Data Analysis Project
Project Overview
"Conduct an original data analysis investigation using real air quality data, applying statistical and visualization methods to answer a research question of your choosing."
Project Options
Option A: Trend Analysis
Analyze 10+ years of data to detect trends.
- Is air quality improving or worsening?
- How do trends vary by pollutant?
- What factors explain observed trends?
Option B: Spatial Analysis
Compare air quality across locations.
- Urban vs. suburban vs. rural differences
- Environmental justice analysis
- Near-road vs. background sites
Option C: Event Analysis
Study air quality during specific events.
- Wildfire smoke episodes
- COVID-19 lockdown effects
- Holiday fireworks impacts
Option D: Predictive Modeling
Build and evaluate forecast models.
- Next-day concentration prediction
- AQI category classification
- Model comparison study
Project Requirements
Minimum Data Requirements
- At least 1 year of data (or equivalent for spatial analysis)

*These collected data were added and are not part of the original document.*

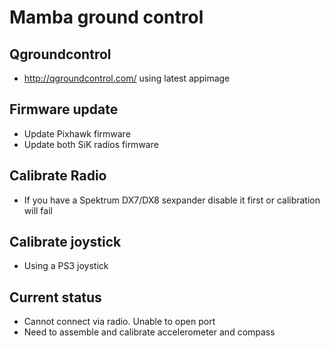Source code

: # Mamba ground control

## Qgroundcontrol

- <http://qgroundcontrol.com/> using latest appimage

## Firmware update

- Update Pixhawk firmware
- Update both SiK radios firmware

## Calibrate Radio

- If you have a Spektrum DX7/DX8 sexpander disable it first or calibration will fail

## Calibrate joystick

- Using a PS3 joystick

## Current status

- Cannot connect via radio. Unable to open port
- Need to assemble and calibrate accelerometer and compass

- Data from at least 2 sources (e.g., AQS + meteorology, multiple sites)
- At least 1000 data points total
Analysis Requirements
- Descriptive statistics (mean, median, percentiles, etc.)
- At least one inferential statistical test (regression, t-test, etc.)
- Appropriate handling of missing data
Visualization Requirements
- At least 4 distinct visualizations
- Different chart types (not 4 line plots)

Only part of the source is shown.